We applaud the first group. We tolerate the second.
Rise Crew rejects this split.
Administration is not the consolation prize for people who weren't spiritual enough to preach. It is the Gift of Government — one of four pillars of dual realm leadership, drawn from Paul Manwaring's Mastering Kingdom Administration (MKA) framework.
Moses: Deliverer and Administrator
Moses is famous for the Red Sea. He should also be famous for the spreadsheet.
He received the pattern for the tabernacle. He delegated tasks. He organised leaders. He judged disputes. He built systems that outlasted his personality.
The same man who heard God on the mountain also managed Israel's logistics in the desert.
If administration were beneath anointing, God picked the wrong guy.
Administration as Spiritual Gift
Romans 12:7–8 lists gifts including "leading" and "giving" — and the Greek tradition of church offices includes kubernēsis (governing/administration) in 1 Corinthians 12:28.
Administration in the Kingdom sense is not bureaucracy. It is:
- Stewardship — caring for what God has entrusted
- Order — creating environments where people flourish
- Increase — building systems that multiply impact
- Justice — ensuring resources reach the right people
- Legacy — structures that survive charismatic moments
When administration is absent, revival burns out.
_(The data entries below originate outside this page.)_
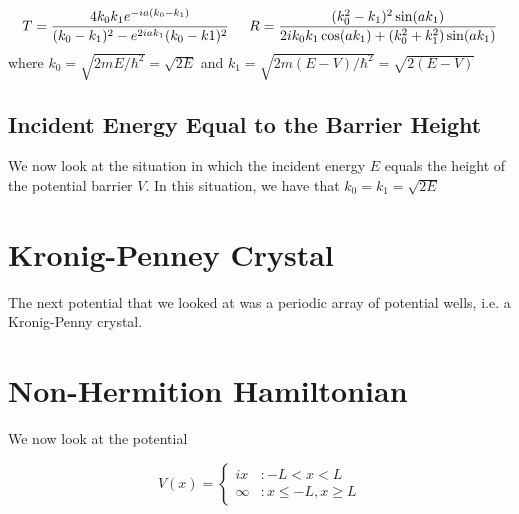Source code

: \documentclass{article}
\begin{document}
\begin{equation}
T = \frac{4k_0 k_1 e^{-ia(k_0-k_1)}}{(k_0 - k_1)^2 - e^{2iak_1}(k_0-k1)^2} \hspace{0.2in} R = \frac{(k_0^2-k_1)^2\sin(ak_1)}{2ik_0k_1\cos(ak_1)+(k_0^2+k_1^2)\sin(ak_1)}
\end{equation}
%
where $k_0 = \sqrt{2mE/\hbar^2} = \sqrt{2E}$ and $k_1 = \sqrt{2m(E-V)/\hbar^2} = \sqrt{2(E-V)}$
\subsection{Incident Energy Equal to the Barrier Height}

We now look at the situation in which the incident energy $E$ equals the height of the potential barrier $V$. In this situation, we have that $k_0 = k_1 = \sqrt{2E} $

\section{Kronig-Penney Crystal}

The next potential that we looked at was a periodic array of potential wells, i.e. a Kronig-Penny crystal. 

\section{Non-Hermition Hamiltonian}

We now look at the potential 

\[V(x) = \left\{
  \begin{array}{lr}
    ix &  : -L < x  < L \\
    \infty & : x \leq -L , x \geq L 
  \end{array}
\right.
\]
\end{document}
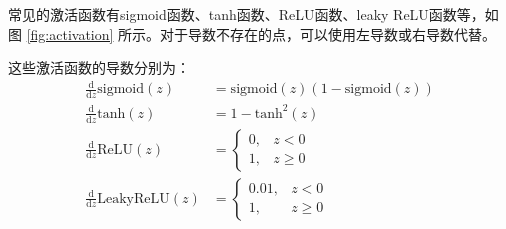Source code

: 常见的激活函数有sigmoid函数、tanh函数、ReLU函数、leaky ReLU函数等，如图 \ref{fig:activation} 所示。对于导数不存在的点，可以使用左导数或右导数代替。

\begin{figure*}[h!b]
	\centering

	\centering
	\caption{Activation Functions 激活函数}
	\label{fig:activation}
\end{figure*}

这些激活函数的导数分别为：
\begin{equation}
	\begin{aligned}
		\frac{\mathrm{d}}{\mathrm{d}z}\mathrm{sigmoid}(z) &= \mathrm{sigmoid}(z)\left(1-\mathrm{sigmoid}(z)\right) \\
		\frac{\mathrm{d}}{\mathrm{d}z}\mathrm{tanh}(z) &= 1 - \mathrm{tanh}^2(z) \\
		\frac{\mathrm{d}}{\mathrm{d}z}\mathrm{ReLU}(z) &= 
			\begin{cases}
				0, &z < 0 \\
				1, &z \geqslant 0
			\end{cases}\\
		\frac{\mathrm{d}}{\mathrm{d}z}\mathrm{LeakyReLU}(z) &= 
			\begin{cases}
				0.01, &z < 0 \\
				1, &z \geqslant 0
			\end{cases}
	\end{aligned}
\end{equation}

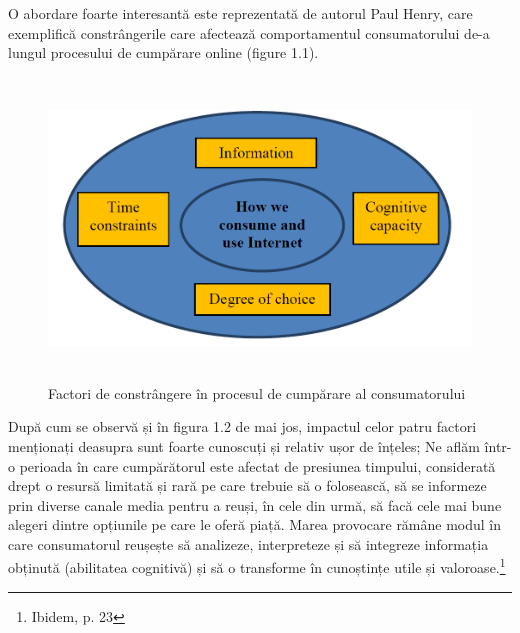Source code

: \documentclass[a4paper, 12pt]{article}
\begin{document}
	\quad O abordare foarte interesantă este reprezentată de autorul Paul Henry, care exemplifică constrângerile care afectează comportamentul consumatorului de-a lungul procesului de cumpărare online (figure 1.1).
	\begin{figure}[!htb]
		\centering
		\includegraphics[width=13cm, height=8cm]{"figures/first.png"}
		\caption{Factori de constrângere în procesul de cumpărare al consumatorului}\label{fig:first}
	\end{figure}

	\quad După cum se observă și în figura 1.2 de mai jos, impactul celor patru factori menționați deasupra sunt foarte cunoscuți și relativ ușor de înțeles; Ne aflăm într-o perioada în care cumpărătorul este afectat de presiunea timpului, considerată drept o resursă limitată și rară pe care trebuie să o folosească, să se informeze prin diverse canale media pentru a reuși, în cele din urmă, să facă cele mai bune alegeri dintre opțiunile pe care le oferă piață. Marea provocare rămâne modul în care consumatorul reușește să analizeze, interpreteze și să integreze informația obținută (abilitatea cognitivă) și să o transforme în cunoștințe utile și valoroase.\footnote{Ibidem, p. 23}
	
\end{document}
When administration is anointed, revival becomes infrastructure.
The MKA Conviction
Paul Manwaring's MKA series proposes 52 principles across four books — including Administration's Time Has Come, Divine Order, It's a Culture of Increase, and What Time Is It?
The thesis: The Master of Kingdom Administration may be the counterpart the church needs to the MBA.
Business schools teach efficiency without eternity. Seminaries teach eternity without efficiency. Kingdom administration holds both.
Signs You Carry This Gift
You might be an administrator if you:
- See disorder and feel compelled to fix it — not from anxiety, but from vision
- Love systems that help people succeed
- Think in timelines, delegations, and follow-through
- Get energised when a project actually ships
- Care about the details others skip — because you know details are discipleship environments
Shadow side: Control, rigidity, serving the system instead of people. Administrators need pastors too.
How to Honour Administrators
If you lead: Stop treating admin as junior. Put administrators in leadership councils. Pay them. Celebrate them publicly.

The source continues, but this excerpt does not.